Im zweiten, kürzeren Teil seines Vortrags thematisierte Prof. Mödl die Heiligen als Modell mit Vorbildfunktion für die Menschen von heute, wobei er in diesem Kontext auf die Erkenntnisse der Verhaltenspsychologie zum Lernen am Modell zurückgreifen konnte: So zeichne sich diese Form des Lernens durch einen gewissen Gemeinschaftscharakter aus, da die gemeinsame Orientierung an einem Vorbild Menschen miteinander verbinde. Außerdem gehe es hierbei um die Untersuchung der Bedingungen und Motive des oder der Heiligen, welche gerade im Hinblick auf die Frage nach der Erreichbarkeit des Modells wegweisend seien.
Wie von den Veranstaltern dieses Symposiums beabsichtigt, wurde auf diese Weise durch Prof. Mödl der Blick auf die pastorale und spirituelle Dimension des großen Überthemas Heiligkeit gelegt, das nach diesen beiden – einander wunderbar ergänzenden – Vorträgen für die Zuhörer viel von seiner anfänglichen Vagheit und für manche vielleicht auch Fremdheit verloren hatte.
Die Vorträge wurden durch ausgiebige Plenardiskussionen flankiert und vertieft. Hierbei gab es zahlreiche Wortbeiträge aus ökumenischer Perspektive, aber auch ein Ringen um die Zugänge zum Heiligen für die pastorale Praxis. Der Austausch dieses Symposiums soll in einem Studienband in der Reihe Schriften des Alfons-Fleischmann-Vereins publiziert werden.
Prof. em. Dr.

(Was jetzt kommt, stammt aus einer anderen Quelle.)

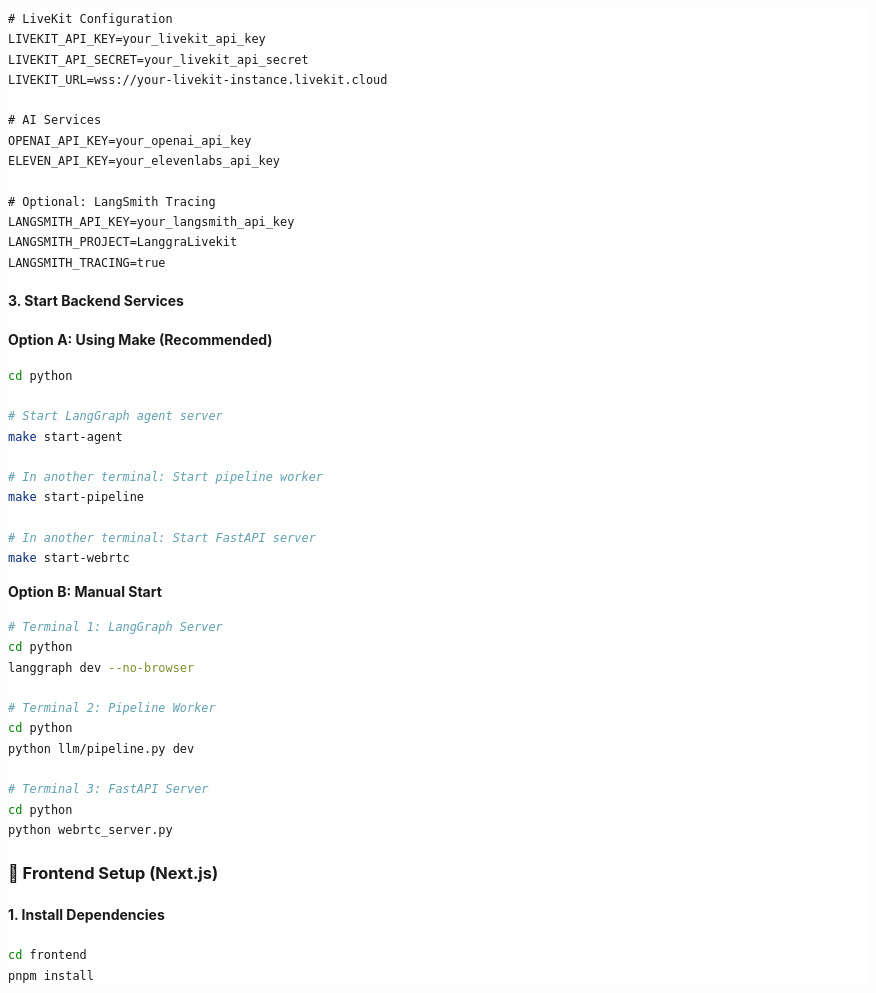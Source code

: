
 ```env
# LiveKit Configuration
LIVEKIT_API_KEY=your_livekit_api_key
LIVEKIT_API_SECRET=your_livekit_api_secret
LIVEKIT_URL=wss://your-livekit-instance.livekit.cloud

# AI Services
OPENAI_API_KEY=your_openai_api_key
ELEVEN_API_KEY=your_elevenlabs_api_key

# Optional: LangSmith Tracing
LANGSMITH_API_KEY=your_langsmith_api_key
LANGSMITH_PROJECT=LanggraLivekit
LANGSMITH_TRACING=true
```

#### 3. Start Backend Services

**Option A: Using Make (Recommended)**
```bash
cd python

# Start LangGraph agent server
make start-agent

# In another terminal: Start pipeline worker
make start-pipeline

# In another terminal: Start FastAPI server
make start-webrtc
```

**Option B: Manual Start**
```bash
# Terminal 1: LangGraph Server
cd python
langgraph dev --no-browser

# Terminal 2: Pipeline Worker
cd python
python llm/pipeline.py dev

# Terminal 3: FastAPI Server
cd python
python webrtc_server.py
```

### 🎨 Frontend Setup (Next.js)

#### 1. Install Dependencies
```bash
cd frontend
pnpm install
```

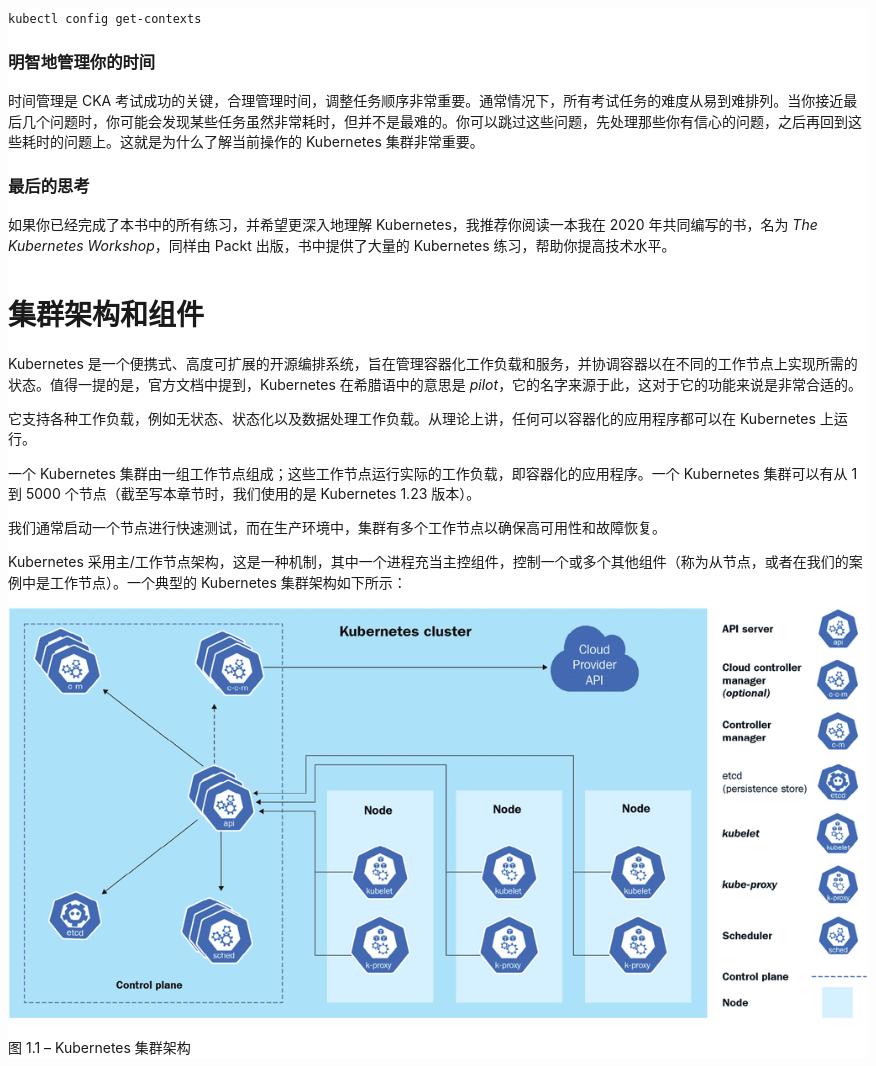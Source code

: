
 ```
kubectl config get-contexts  
```

### 明智地管理你的时间

时间管理是 CKA 考试成功的关键，合理管理时间，调整任务顺序非常重要。通常情况下，所有考试任务的难度从易到难排列。当你接近最后几个问题时，你可能会发现某些任务虽然非常耗时，但并不是最难的。你可以跳过这些问题，先处理那些你有信心的问题，之后再回到这些耗时的问题上。这就是为什么了解当前操作的 Kubernetes 集群非常重要。

### 最后的思考

如果你已经完成了本书中的所有练习，并希望更深入地理解 Kubernetes，我推荐你阅读一本我在 2020 年共同编写的书，名为 *The Kubernetes Workshop*，同样由 Packt 出版，书中提供了大量的 Kubernetes 练习，帮助你提高技术水平。

# 集群架构和组件

Kubernetes 是一个便携式、高度可扩展的开源编排系统，旨在管理容器化工作负载和服务，并协调容器以在不同的工作节点上实现所需的状态。值得一提的是，官方文档中提到，Kubernetes 在希腊语中的意思是 *pilot*，它的名字来源于此，这对于它的功能来说是非常合适的。

它支持各种工作负载，例如无状态、状态化以及数据处理工作负载。从理论上讲，任何可以容器化的应用程序都可以在 Kubernetes 上运行。

一个 Kubernetes 集群由一组工作节点组成；这些工作节点运行实际的工作负载，即容器化的应用程序。一个 Kubernetes 集群可以有从 1 到 5000 个节点（截至写本章节时，我们使用的是 Kubernetes 1.23 版本）。

我们通常启动一个节点进行快速测试，而在生产环境中，集群有多个工作节点以确保高可用性和故障恢复。

Kubernetes 采用主/工作节点架构，这是一种机制，其中一个进程充当主控组件，控制一个或多个其他组件（称为从节点，或者在我们的案例中是工作节点）。一个典型的 Kubernetes 集群架构如下所示：

![图 1.1 – Kubernetes 集群架构](img/Figure_1.1_B18201.jpg)

图 1.1 – Kubernetes 集群架构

Ludwig Mödl ist der Theologie in Eichstätt lebensbiographisch dreifach verbunden: Zunächst kennt der Eichstätter Diözesanpriester das Philosophisch-Theologische Studium aus der studentischen Perspektive, von 1971 bis 1987 war er sodann als Regens für die Priesterausbildung im Collegium Willibaldinum zuständig und in vielfachem Kontakt mit der Theologischen Fakultät. Nach einer Zeit als Ordinarius für Homiletik in Luzern (CH) folgte 1992 schließlich seine Zeit als Lehrstuhlinhaber an der KU Eichstätt-Ingolstadt, dem sich die Berufung auf den Lehrstuhl für Pastoraltheologie an der LMU München 1996 anschloss.
Ausgerichtet wurde das Symposium vom wissenschaftsunterstützenden, gemeinnützigen Alfons-Fleischmann-Verein. Diese noch junge Institution, die der hiesigen KU sehr verbunden ist, richtet regelmäßig Symposien zu theologischen und kirchenrelevanten Fragestellungen aus. Zudem unterstützte der Verein als Drittmittelgeber in den vergangenen Jahren mehrere an der hiesigen Theologischen Fakultät angesiedelte Nachwuchsprojekte.